Task statement
Return every record below exactly as given, images excluded.

Provided data

# # # # # # #

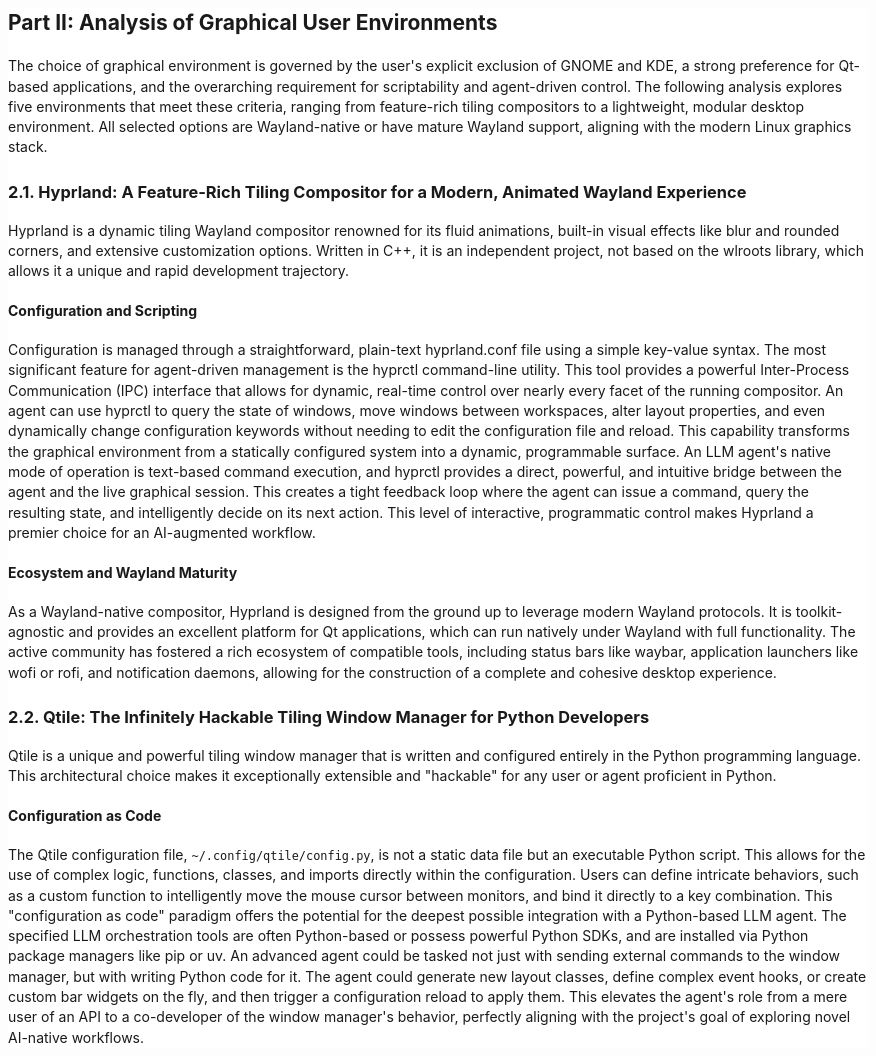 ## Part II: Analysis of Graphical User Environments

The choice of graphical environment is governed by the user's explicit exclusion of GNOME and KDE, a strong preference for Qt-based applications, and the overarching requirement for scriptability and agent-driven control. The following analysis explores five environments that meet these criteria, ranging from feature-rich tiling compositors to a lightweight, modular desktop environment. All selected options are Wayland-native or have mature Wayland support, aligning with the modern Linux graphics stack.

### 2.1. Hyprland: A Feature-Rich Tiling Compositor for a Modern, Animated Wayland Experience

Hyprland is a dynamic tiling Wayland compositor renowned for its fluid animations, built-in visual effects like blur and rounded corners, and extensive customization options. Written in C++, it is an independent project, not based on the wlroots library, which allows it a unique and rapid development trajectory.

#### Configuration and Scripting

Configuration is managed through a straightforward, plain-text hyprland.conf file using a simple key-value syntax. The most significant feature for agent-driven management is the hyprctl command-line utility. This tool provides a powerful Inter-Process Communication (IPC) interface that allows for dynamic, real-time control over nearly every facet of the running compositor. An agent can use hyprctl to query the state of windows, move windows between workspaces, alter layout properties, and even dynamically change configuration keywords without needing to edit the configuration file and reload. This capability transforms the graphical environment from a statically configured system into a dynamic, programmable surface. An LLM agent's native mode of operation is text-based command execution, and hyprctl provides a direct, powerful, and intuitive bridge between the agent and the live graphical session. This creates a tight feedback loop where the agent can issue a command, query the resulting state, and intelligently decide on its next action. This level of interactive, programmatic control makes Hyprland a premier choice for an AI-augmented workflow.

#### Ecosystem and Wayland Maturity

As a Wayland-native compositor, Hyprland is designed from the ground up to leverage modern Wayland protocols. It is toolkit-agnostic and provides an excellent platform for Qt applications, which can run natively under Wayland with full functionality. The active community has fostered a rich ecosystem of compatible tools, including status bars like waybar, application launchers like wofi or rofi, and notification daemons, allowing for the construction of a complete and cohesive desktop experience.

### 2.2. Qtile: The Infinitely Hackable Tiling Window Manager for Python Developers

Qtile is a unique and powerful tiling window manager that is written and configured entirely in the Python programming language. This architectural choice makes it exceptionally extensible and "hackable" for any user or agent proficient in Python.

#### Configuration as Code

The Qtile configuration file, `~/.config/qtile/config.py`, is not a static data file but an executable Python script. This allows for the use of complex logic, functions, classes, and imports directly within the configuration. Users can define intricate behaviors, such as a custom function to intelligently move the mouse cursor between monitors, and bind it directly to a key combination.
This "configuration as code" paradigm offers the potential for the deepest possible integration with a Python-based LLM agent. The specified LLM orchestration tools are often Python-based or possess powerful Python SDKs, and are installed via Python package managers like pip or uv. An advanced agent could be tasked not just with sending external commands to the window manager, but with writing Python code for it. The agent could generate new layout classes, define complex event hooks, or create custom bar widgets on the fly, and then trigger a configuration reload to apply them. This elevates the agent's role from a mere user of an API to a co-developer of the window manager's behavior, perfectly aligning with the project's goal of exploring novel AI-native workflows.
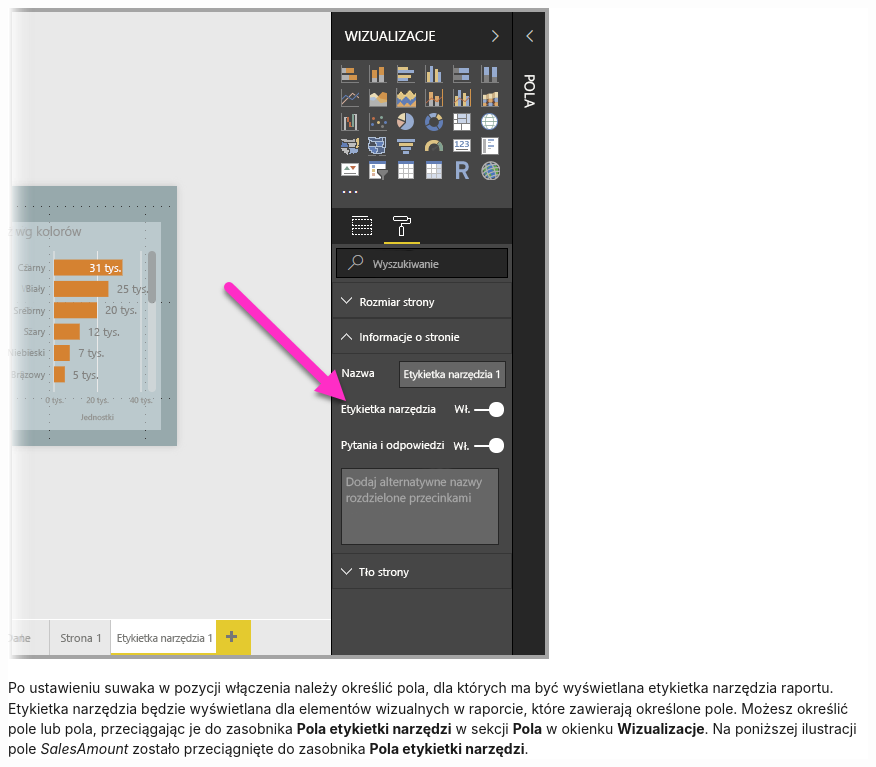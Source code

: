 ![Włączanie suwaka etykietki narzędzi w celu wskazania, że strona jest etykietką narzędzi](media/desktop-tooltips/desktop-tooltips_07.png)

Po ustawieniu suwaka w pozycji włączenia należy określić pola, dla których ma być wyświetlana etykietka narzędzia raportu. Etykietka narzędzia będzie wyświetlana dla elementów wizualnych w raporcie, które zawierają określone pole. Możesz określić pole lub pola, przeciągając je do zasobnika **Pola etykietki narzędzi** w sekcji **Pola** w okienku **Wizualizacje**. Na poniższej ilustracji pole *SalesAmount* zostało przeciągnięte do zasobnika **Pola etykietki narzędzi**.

# # # # # # #

Response to this exercise
 ## Part II: Analysis of Graphical User Environments

The choice of graphical environment is governed by the user's explicit exclusion of GNOME and KDE, a strong preference for Qt-based applications, and the overarching requirement for scriptability and agent-driven control. The following analysis explores five environments that meet these criteria, ranging from feature-rich tiling compositors to a lightweight, modular desktop environment. All selected options are Wayland-native or have mature Wayland support, aligning with the modern Linux graphics stack.

### 2.1. Hyprland: A Feature-Rich Tiling Compositor for a Modern, Animated Wayland Experience

Hyprland is a dynamic tiling Wayland compositor renowned for its fluid animations, built-in visual effects like blur and rounded corners, and extensive customization options. Written in C++, it is an independent project, not based on the wlroots library, which allows it a unique and rapid development trajectory.

#### Configuration and Scripting

Configuration is managed through a straightforward, plain-text hyprland.conf file using a simple key-value syntax. The most significant feature for agent-driven management is the hyprctl command-line utility. This tool provides a powerful Inter-Process Communication (IPC) interface that allows for dynamic, real-time control over nearly every facet of the running compositor. An agent can use hyprctl to query the state of windows, move windows between workspaces, alter layout properties, and even dynamically change configuration keywords without needing to edit the configuration file and reload. This capability transforms the graphical environment from a statically configured system into a dynamic, programmable surface. An LLM agent's native mode of operation is text-based command execution, and hyprctl provides a direct, powerful, and intuitive bridge between the agent and the live graphical session. This creates a tight feedback loop where the agent can issue a command, query the resulting state, and intelligently decide on its next action. This level of interactive, programmatic control makes Hyprland a premier choice for an AI-augmented workflow.

#### Ecosystem and Wayland Maturity

As a Wayland-native compositor, Hyprland is designed from the ground up to leverage modern Wayland protocols. It is toolkit-agnostic and provides an excellent platform for Qt applications, which can run natively under Wayland with full functionality. The active community has fostered a rich ecosystem of compatible tools, including status bars like waybar, application launchers like wofi or rofi, and notification daemons, allowing for the construction of a complete and cohesive desktop experience.

### 2.2. Qtile: The Infinitely Hackable Tiling Window Manager for Python Developers

Qtile is a unique and powerful tiling window manager that is written and configured entirely in the Python programming language. This architectural choice makes it exceptionally extensible and "hackable" for any user or agent proficient in Python.

#### Configuration as Code

The Qtile configuration file, `~/.config/qtile/config.py`, is not a static data file but an executable Python script. This allows for the use of complex logic, functions, classes, and imports directly within the configuration. Users can define intricate behaviors, such as a custom function to intelligently move the mouse cursor between monitors, and bind it directly to a key combination.
This "configuration as code" paradigm offers the potential for the deepest possible integration with a Python-based LLM agent. The specified LLM orchestration tools are often Python-based or possess powerful Python SDKs, and are installed via Python package managers like pip or uv. An advanced agent could be tasked not just with sending external commands to the window manager, but with writing Python code for it. The agent could generate new layout classes, define complex event hooks, or create custom bar widgets on the fly, and then trigger a configuration reload to apply them. This elevates the agent's role from a mere user of an API to a co-developer of the window manager's behavior, perfectly aligning with the project's goal of exploring novel AI-native workflows.
Source code

: ![Włączanie suwaka etykietki narzędzi w celu wskazania, że strona jest etykietką narzędzi](media/desktop-tooltips/desktop-tooltips_07.png)

Po ustawieniu suwaka w pozycji włączenia należy określić pola, dla których ma być wyświetlana etykietka narzędzia raportu. Etykietka narzędzia będzie wyświetlana dla elementów wizualnych w raporcie, które zawierają określone pole. Możesz określić pole lub pola, przeciągając je do zasobnika **Pola etykietki narzędzi** w sekcji **Pola** w okienku **Wizualizacje**. Na poniższej ilustracji pole *SalesAmount* zostało przeciągnięte do zasobnika **Pola etykietki narzędzi**.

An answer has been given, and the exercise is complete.